Anyway, on with the day’s festivities.  Following a solid, sprint-intensive warm-up:

  • cns prime: sprint-starts, 20 meter/20 meter/40 meter/20 meter
  • clean grip low pull from floor: 135 x 5, 5; 225 x 5; 315 x 3, 3, 3
  • BTN split-jerk: 135 x 4, 4; 165 x 4; 185 x 2, 2, 1
  • cns prime: regular grip muscle-up x 3
  • weighted, regular grip pull ups: 45 x 5, 5; 70 x 3: 80 x 3, 3, 2

So, 6 total rounds of that, auto-regulated.  Trended weight upward to hit the 3-5 rep range in the latter sets.  Went a tad too heavy in the split jerks.  Alternate lead foot in the jerks, i.e., at 135 went 2 left lead, 2 right lead, for a total of 4.  185 single was w/left lead.  Note the difference between a strength-speed emphasis push-press and a speed-strength emphasis jerk.  Ripped the low pulls off the floor, no slow grind.  Same method with the pull-ups.  Then:

Jump squats for max height (from an approx. 110 degree knee angle) x 7 at 135 lbs x 2  sets.

For nostalgia’s sake, I weighed myself following the workout; something I rarely do anymore, as I feel it doesn’t account for much of anything at all.  Anyway, 209 lbs at 6′ tall.  Back in the “Walkin’ in LA” days, I was 215-ish.  I’d say I’m a hell of a lot more lean now, and probably more muscular.  My neck is a good bit smaller these days – I’ve found that nothing builds a neck like consistently using the head as a lethal weapon.

And with that, I’m off to watch the 2nd half of the Texas – Nebraska game.  Sleeping in tomorrow; my only chance for another very long stretch.

11/20/09, Speed-Endurance Emphasis

6PM, after work.  Last meal, lunch @ 11:30AM.  “Felt” primed for low pulls vs. originally planned deadlifts.  Turned the w/o into a speed-endurance workout.

Worked Russian lunges into the warm-up.  Felt springy and fast, ==> opted for low pulls vs. straight DLs.

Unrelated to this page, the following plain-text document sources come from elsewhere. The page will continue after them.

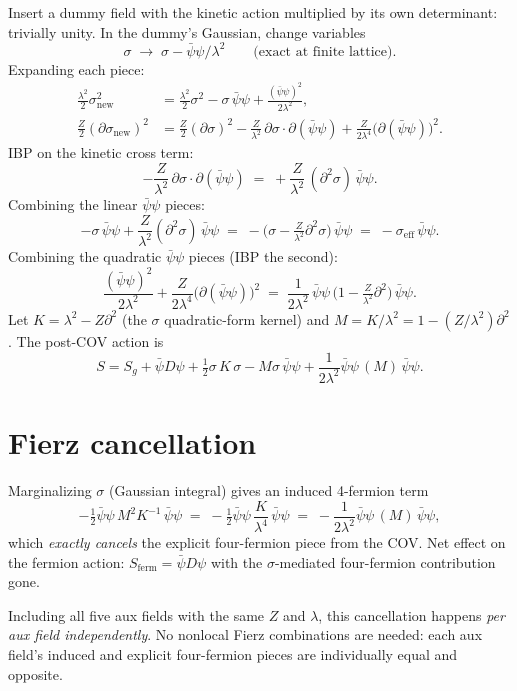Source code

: \documentclass[11pt]{article}
\begin{document}
Insert a dummy field with the kinetic action multiplied by its own determinant: trivially unity.  In the dummy's Gaussian, change variables
\[
\sigma \;\to\; \sigma - \bar\psi\psi / \lambda^2
\qquad\text{(exact at finite lattice).}
\]
Expanding each piece:
\begin{align*}
\tfrac{\lambda^2}{2}\sigma_{\text{new}}^2 &= \tfrac{\lambda^2}{2}\sigma^2 - \sigma\,\bar\psi\psi + \frac{(\bar\psi\psi)^2}{2\lambda^2}, \\
\tfrac{Z}{2}(\partial\sigma_{\text{new}})^2 &= \tfrac{Z}{2}(\partial\sigma)^2 - \frac{Z}{\lambda^2}\,\partial\sigma\cdot\partial(\bar\psi\psi) + \frac{Z}{2\lambda^4}\big(\partial(\bar\psi\psi)\big)^2.
\end{align*}
IBP on the kinetic cross term:
\[
-\frac{Z}{\lambda^2}\,\partial\sigma\cdot\partial(\bar\psi\psi) \;=\; +\frac{Z}{\lambda^2}\,(\partial^2\sigma)\,\bar\psi\psi.
\]
Combining the linear $\bar\psi\psi$ pieces:
\[
-\sigma\,\bar\psi\psi + \frac{Z}{\lambda^2}(\partial^2\sigma)\,\bar\psi\psi
\;=\; -\Big(\sigma - \tfrac{Z}{\lambda^2}\partial^2\sigma\Big)\,\bar\psi\psi
\;=\; -\sigma_{\text{eff}}\,\bar\psi\psi.
\]
Combining the quadratic $\bar\psi\psi$ pieces (IBP the second):
\[
\frac{(\bar\psi\psi)^2}{2\lambda^2} + \frac{Z}{2\lambda^4}\big(\partial(\bar\psi\psi)\big)^2
\;=\; \frac{1}{2\lambda^2}\,\bar\psi\psi\,\Big(1 - \tfrac{Z}{\lambda^2}\partial^2\Big)\,\bar\psi\psi.
\]
Let $K = \lambda^2 - Z\partial^2$ (the $\sigma$ quadratic-form kernel) and $M = K/\lambda^2 = 1 - (Z/\lambda^2)\partial^2$.  The post-COV action is
\[
S = S_g + \bar\psi D \psi + \tfrac{1}{2}\sigma\,K\,\sigma - M\sigma\,\bar\psi\psi
+ \frac{1}{2\lambda^2}\bar\psi\psi\,(M)\,\bar\psi\psi.
\]

\section*{Fierz cancellation}

Marginalizing $\sigma$ (Gaussian integral) gives an induced 4-fermion term
\[
-\tfrac{1}{2}\bar\psi\psi\,M^2 K^{-1}\,\bar\psi\psi
\;=\; -\tfrac{1}{2}\bar\psi\psi\,\frac{K}{\lambda^4}\,\bar\psi\psi
\;=\; -\frac{1}{2\lambda^2}\bar\psi\psi\,(M)\,\bar\psi\psi,
\]
which \emph{exactly cancels} the explicit four-fermion piece from the COV.  Net effect on the fermion action: $S_{\text{ferm}} = \bar\psi D \psi$ with the $\sigma$-mediated four-fermion contribution gone.

Including all five aux fields with the same $Z$ and $\lambda$, this cancellation happens \emph{per aux field independently}.  No nonlocal Fierz combinations are needed: each aux field's induced and explicit four-fermion pieces are individually equal and opposite.
\end{document}
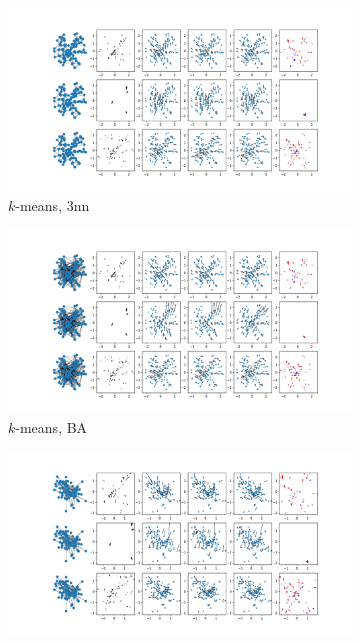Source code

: \documentclass[a4paper,10pt]{article}
\begin{document}
\begin{figure}[htbp]
\begin{subfigure}{0.24\textwidth}
    \centering
    \includegraphics[trim={0 13.2cm 29.35cm 0},clip,width=\textwidth]{../results/pdfs/nn-100N-noemb-fixed}
    \caption{$k$-means, 3nn}
  \end{subfigure}
  \begin{subfigure}{0.24\textwidth}
    \centering
    \includegraphics[trim={0 13.2cm 29cm 0},clip,width=\textwidth]{../results/pdfs/ba-100N-noemb-fixed}
    \caption{$k$-means, BA}
  \end{subfigure}
  \begin{subfigure}{0.24\textwidth}
    \centering
    \includegraphics[trim={0 13.2cm 29cm 0},clip,width=\textwidth]{../results/pdfs/rn1-100N-noemb0}

\end{subfigure}
\end{figure}
\end{document}
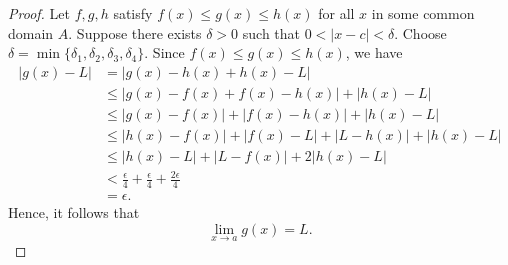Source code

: \begin{proof}
Let \( f, g, h \) satisfy \( f(x) \leq g(x) \leq h(x) \) for all \( x  \) in some common domain \( A  \). 
Suppose there exists \( \delta > 0  \) such that \(  0 < | x - c  | < \delta  \). Choose \( \delta = \min \{ \delta_1, \delta_2, \delta_3, \delta_4  \}  \). Since \( f(x) \leq g(x) \leq h(x) \), we have 
\begin{align*}
    | g(x) - L  | &= | g(x) - h(x) + h(x) - L  |  \\
                  &\leq | g(x) - f(x) + f(x) - h(x)  | + | h(x) - L  | \\ 
                  &\leq | g(x) - f(x) | + | f(x) - h(x)  | + | h(x) - L  | \\
                  &\leq | h(x) - f(x)  | + | f(x) - L  | + | L - h(x) | + | h(x) - L  | \\
                  &\leq | h(x) - L| + | L - f(x) | + 2| h(x) - L  | \\
                  &< \frac{ \epsilon  }{ 4 } + \frac{ \epsilon  }{ 4 } + \frac{ 2 \epsilon  }{ 4 } \\
                  &= \epsilon.
\end{align*}
Hence, it follows that 
\[  \lim_{ x \to a } g(x) = L. \]
\end{proof}







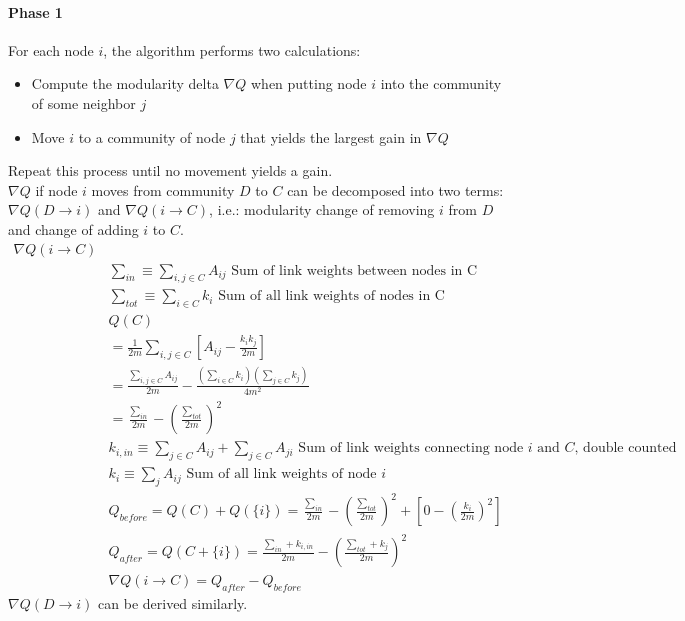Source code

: \paragraph{Phase 1} 
For each node $i$, the algorithm performs two calculations: 
    \begin{itemize}
        \item Compute the modularity delta $\nabla Q$ when putting node $i$ into the community of some neighbor $j$
        \item Move $i$ to a community of node $j$ that yields the largest gain in $\nabla Q$
    \end{itemize}
Repeat this process until no movement yields a gain. \\
$\nabla Q$ if node $i$ moves from community $D$ to $C$ can be decomposed into two terms: $\nabla Q(D \to i)$ and $\nabla Q(i \to C)$, i.e.: modularity change of removing $i$ from $D$ and change of adding $i$ to $C$. 
    \begin{align*}
        \nabla Q(i\to C) & \\ 
        & \sum_{in} \equiv \sum_{i,j \in C} A_{ij} \textrm{ Sum of link weights between nodes in C} \\
        & \sum_{tot} \equiv \sum_{i\in C} k_i \textrm{ Sum of all link weights of nodes in C} \\
        & Q(C) \\
        & = \frac{1}{2m}\sum_{i,j \in C}[A_{ij} - \frac{k_i k_j}{2m}] \\
        & = \frac{\sum_{i,j \in C} A_{ij}}{2m} - \frac{(\sum_{i\in C}k_i)(\sum_{j\in C} k_j)}{4m^2}\\
        & = \frac{\sum_{in}}{2m} - (\frac{\sum_{tot}}{2m})^2\\
        & k_{i, in} \equiv \sum_{j\in C} A_{ij} + \sum_{j\in C} A_{ji} \textrm{ Sum of link weights connecting node $i$ and $C$, double counted}\\
        & k_i \equiv \sum_{j} A_{ij} \textrm{ Sum of all link weights of node $i$}\\
        & Q_{before} = Q(C) + Q(\{ i \}) = \frac{\sum_{in}}{2m} - (\frac{\sum_{tot}}{2m})^2 + [0 - (\frac{k_i}{2m})^2]\\
        & Q_{after} = Q(C + \{ i \}) = \frac{\sum_{in} + k_{i, in}}{2m} - \left(\frac{\sum_{tot} + k_j}{2m} \right)^2\\
        & \nabla Q(i \to C) = Q_{after} - Q_{before}
    \end{align*}
$\nabla Q(D\to i)$ can be derived similarly.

  • 150 meter sprint/stride combo (continuous motion ==>25 meter sprint start/25 meter stride/50 meter sprint/50 meter stride)
  • Low pull from the floor, clean grip (pinky on smooth band).  All explosive, all reps = bar at least above navel @ full triple extension:  135 x 5; 185 x 5; 225 x 3; 255 x 3, 275 x 3, 3, 3
  • Ballistic dips @ bw x 3 (hands well clean of bar on each), low catch.
  • weighted dips: bw x 5; 45 x 5; 70 x 4; 80 x 4; 90 x 3, 3, 3

7 total rounds.  Pulled the plug as soon as speed of execution diminished.  Auto reg.  Target rep range = 3, adjust weight as necessary.

11/12/09, Strength-Speed Emphasis

Last meal @ 6:30 PM (egg, spinach, cheese, bacon omelet).  7+ hours sleep.  Up at 6 AM, gym 10 – 11AM (fasted + coffee).  Odd work schedule today.

warm-up: 15 minutes sprint work-ups, bounds, ballistic stretching, burpees, push-ups, pull-ups.

Front Squats: Explode with heels out of the hole with enough speed to end on tip-toes in one fluid motion (full triple extension).  135 x 5, 5  185 x 3, 195 x 3, 205 x 2, 210 x 2, (2, 1, 2, 2).  Last set in rest-pause fashion.

Reverse grip Pull-ups: 45 x 5, 75 x 3, 80 x 3, 85 x 3, 3, 2, 2, 2 (fast as possible concentric, 4 count eccentric)

Clean-Grip low pull from high hang: 135 x 5, 5, 225 x 5 (rest-pause), 245 x 5 (rest-pause).  Feet completely clear of the floor on each rep, land rear of toe-off point.

Front Squat superset with Rev grip pull-ups, then supperset pull-ups with low pulls (i.e., 2 separate, superset pairings with 1 common exercise).  Load selected so as to allow for max concentric speed for indicated rep range.  CNS prime prior to each set; drop squat “stuck landings” x 3 or Russian lunge for height  x 3, rev grip ballistic p/u x 3.